If you folks have switched from the Meadowlands (after the change from Wild Prarie) what are you switching to?


----------



## Traveler's Mom

This is a copy of the response I received when I wrote that I cared more about the apparent increase in volume of Peas and Legumes then I did about what color they were


Hi Lynn,

Thank you for your email.

I'm sorry to hear that you no longer wish to use ACANA Regional foods. These foods have been changed to include an additional 10% meat content, up from 60% to 70%. This substantially reduces the fruit and vegetable inclusions in the diet. 

In addition to increased meat content, we've increased the amount of fresh and raw meat used in the diet, a full 50%. These meat ingredients arrive at our new DogStar Kitchens fresh or raw, in their most nourishing form. 

Changes to ORIJEN will be coming later this year, with a focus on advancing our Biologically Appropriate mandate. These foods will include more meat, more fresh meat, and a greater diversity of meats than any food in their category. 

If you have any other questions please do get in touch. 

Warm regards, 

Bonnie
Customer Care Leader
Champion Petfoods LP

Toll Free 877-939-0006


----------



## DaxsMom

I have recently noticed the changes as well. We have researched the Satori brand of pet food in Canada, and we are trying it. Its been working great for our dogs!


----------



## MelanieB

DaxsMom said:


> I have recently noticed the changes as well. We have researched the Satori brand of pet food in Canada, and we are trying it. Its been working great for our dogs!

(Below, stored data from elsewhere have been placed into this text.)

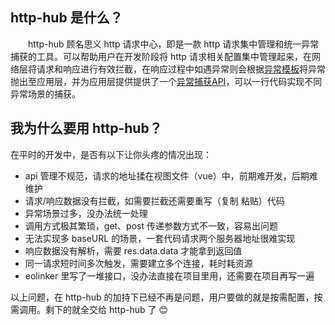 ## http-hub 是什么？

<p style="text-indent:2em">http-hub 顾名思义 http 请求中心，即是一款 http 请求集中管理和统一异常捕获的工具。可以帮助用户在开发阶段将 http 请求相关配置集中管理起来，在网络层将请求和响应进行有效拦截，在响应过程中如遇异常则会根据<a href="/inner/errorTemp.html">异常模板</a>将异常抛出至应用层，并为应用层提供提供了一个<a href="/inner/api.html#errorhandler">异常捕获API</a>，可以一行代码实现不同异常场景的捕获。</p>

## 我为什么要用 http-hub？

在平时的开发中，是否有以下让你头疼的情况出现：

- api 管理不规范，请求的地址揉在视图文件（vue）中，前期难开发，后期难维护
- 请求/响应数据没有拦截，如需要拦截还需要重写（复制 粘贴）代码
- 异常场景过多，没办法统一处理
- 调用方式极其繁琐，get、post 传递参数方式不一致，容易出问题
- 无法实现多 baseURL 的场景，一套代码请求两个服务器地址很难实现
- 响应数据没有解析，需要 res.data.data 才能拿到返回值
- 同一请求短时间多次触发，需要建立多个连接，耗时耗资源
- eolinker 里写了一堆接口，没办法直接在项目里用，还需要在项目再写一遍

以上问题，在 http-hub 的加持下已经不再是问题，用户要做的就是按需配置，按需调用。剩下的就全交给 http-hub 了 😊

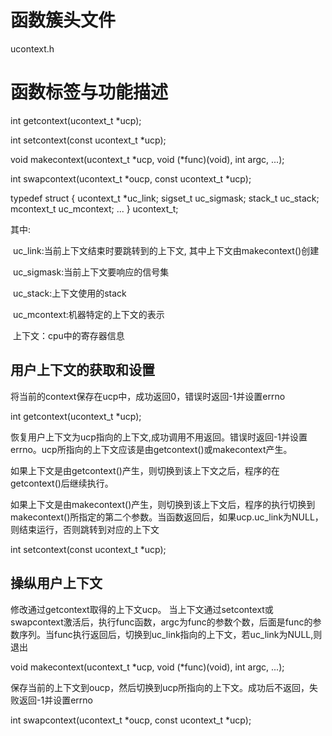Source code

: <!--
 * @Author: your name
 * @Date: 2020-09-19 20:29:03
 * @LastEditTime: 2020-09-19 20:45:55
 * @LastEditors: Please set LastEditors
 * @Description: In User Settings Edit
 * @FilePath: /Coroutine/ucontext函数簇.md
-->

函数簇头文件
=============
ucontext.h


函数标签与功能描述
=============




int getcontext(ucontext_t *ucp);

int setcontext(const ucontext_t *ucp);

void makecontext(ucontext_t *ucp, void (*func)(void), int argc, ...);

int swapcontext(ucontext_t *oucp, const ucontext_t *ucp);

typedef struct {
    ucontext_t *uc_link;
    sigset_t    uc_sigmask;
    stack_t     uc_stack;
    mcontext_t  uc_mcontext;
    ...
} ucontext_t;

其中:


​    uc_link:当前上下文结束时要跳转到的上下文, 其中上下文由makecontext()创建

​    uc_sigmask:当前上下文要响应的信号集

​    uc_stack:上下文使用的stack

​    uc_mcontext:机器特定的上下文的表示

​    上下文：cpu中的寄存器信息

用户上下文的获取和设置
-------------

将当前的context保存在ucp中，成功返回0，错误时返回-1并设置errno

int getcontext(ucontext_t *ucp);



恢复用户上下文为ucp指向的上下文,成功调用不用返回。错误时返回-1并设置errno。ucp所指向的上下文应该是由getcontext()或makecontext产生。

如果上下文是由getcontext()产生，则切换到该上下文之后，程序的在getcontext()后继续执行。

如果上下文是由makecontext()产生，则切换到该上下文后，程序的执行切换到makecontext()所指定的第二个参数。当函数返回后，如果ucp.uc_link为NULL，则结束运行，否则跳转到对应的上下文

int setcontext(const ucontext_t *ucp);





操纵用户上下文
------------

修改通过getcontext取得的上下文ucp。
当上下文通过setcontext或swapcontext激活后，执行func函数，argc为func的参数个数，后面是func的参数序列。当func执行返回后，切换到uc_link指向的上下文，若uc_link为NULL,则退出

void makecontext(ucontext_t *ucp, void (*func)(void), int argc, ...);

保存当前的上下文到oucp，然后切换到ucp所指向的上下文。成功后不返回，失败返回-1并设置errno

int swapcontext(ucontext_t *oucp, const ucontext_t *ucp);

That's really funny! We were feeding Acana and switched to Satori too! My one dog has an allergy and I was not impressed with the changes. I love that Satori is Canadian made and contains whole ingredients! Also has been working great with my allergy girl.


----------



## Drewbacca

literally just posted a thread about this earlier today, despite me searching for it to try and find some more info. i was then directed towards this. i bought a bag of the appalachian ranch and idk how i feel about it. the ranchlands i felt totally confident feeding, but now reading all of this idk how i feel. especially with a lesser bag and higher feeding portion. i dont get it.


----------



## DutchKarin

FYI.

I had finally found a food that worked for my pup. So was bummed when I heard about the formula change. But switching food is not easy with this dog. Starting the switch to the new formula Acana Lamb and Apple Singles Formula. Has gone very well. So well that I'm done with the switch in 3 days. That is really saying something because my dog does not have the best GI tract. This is the first food that has ever worked for him.... he had been on prescription Royal Canine for a long time. I'm thrilled that I have not had issues with the new formula.


----------



## itisdieter

Traveler's Mom said:


> This is a copy of the response I received when I wrote that I cared more about the apparent increase in volume of Peas and Legumes then I did about what color they were
> 
> 
> Hi Lynn,
> 
> Thank you for your email.
> 
> I'm sorry to hear that you no longer wish to use ACANA Regional foods. These foods have been changed to include an additional 10% meat content, up from 60% to 70%. This substantially reduces the fruit and vegetable inclusions in the diet.
> 
> In addition to increased meat content, we've increased the amount of fresh and raw meat used in the diet, a full 50%. These meat ingredients arrive at our new DogStar Kitchens fresh or raw, in their most nourishing form.
> 
> Changes to ORIJEN will be coming later this year, with a focus on advancing our Biologically Appropriate mandate. These foods will include more meat, more fresh meat, and a greater diversity of meats than any food in their category.
> 
> If you have any other questions please do get in touch.
> 
> Warm regards,
> 
> Bonnie
> Customer Care Leader
> Champion Petfoods LP
> 
> Toll Free 877-939-0006


It is ashame that they market a 10% meat inclusion increase when the meat content has actually decreased. 

Comparing Pacifica to Wild Atlantic, 3 of the top 5 ingredients of Pacifica were meat meals, only one is a meat meal in the new formula.

Considering fresh meat is 70% water, their claims of increased meat content is misleading.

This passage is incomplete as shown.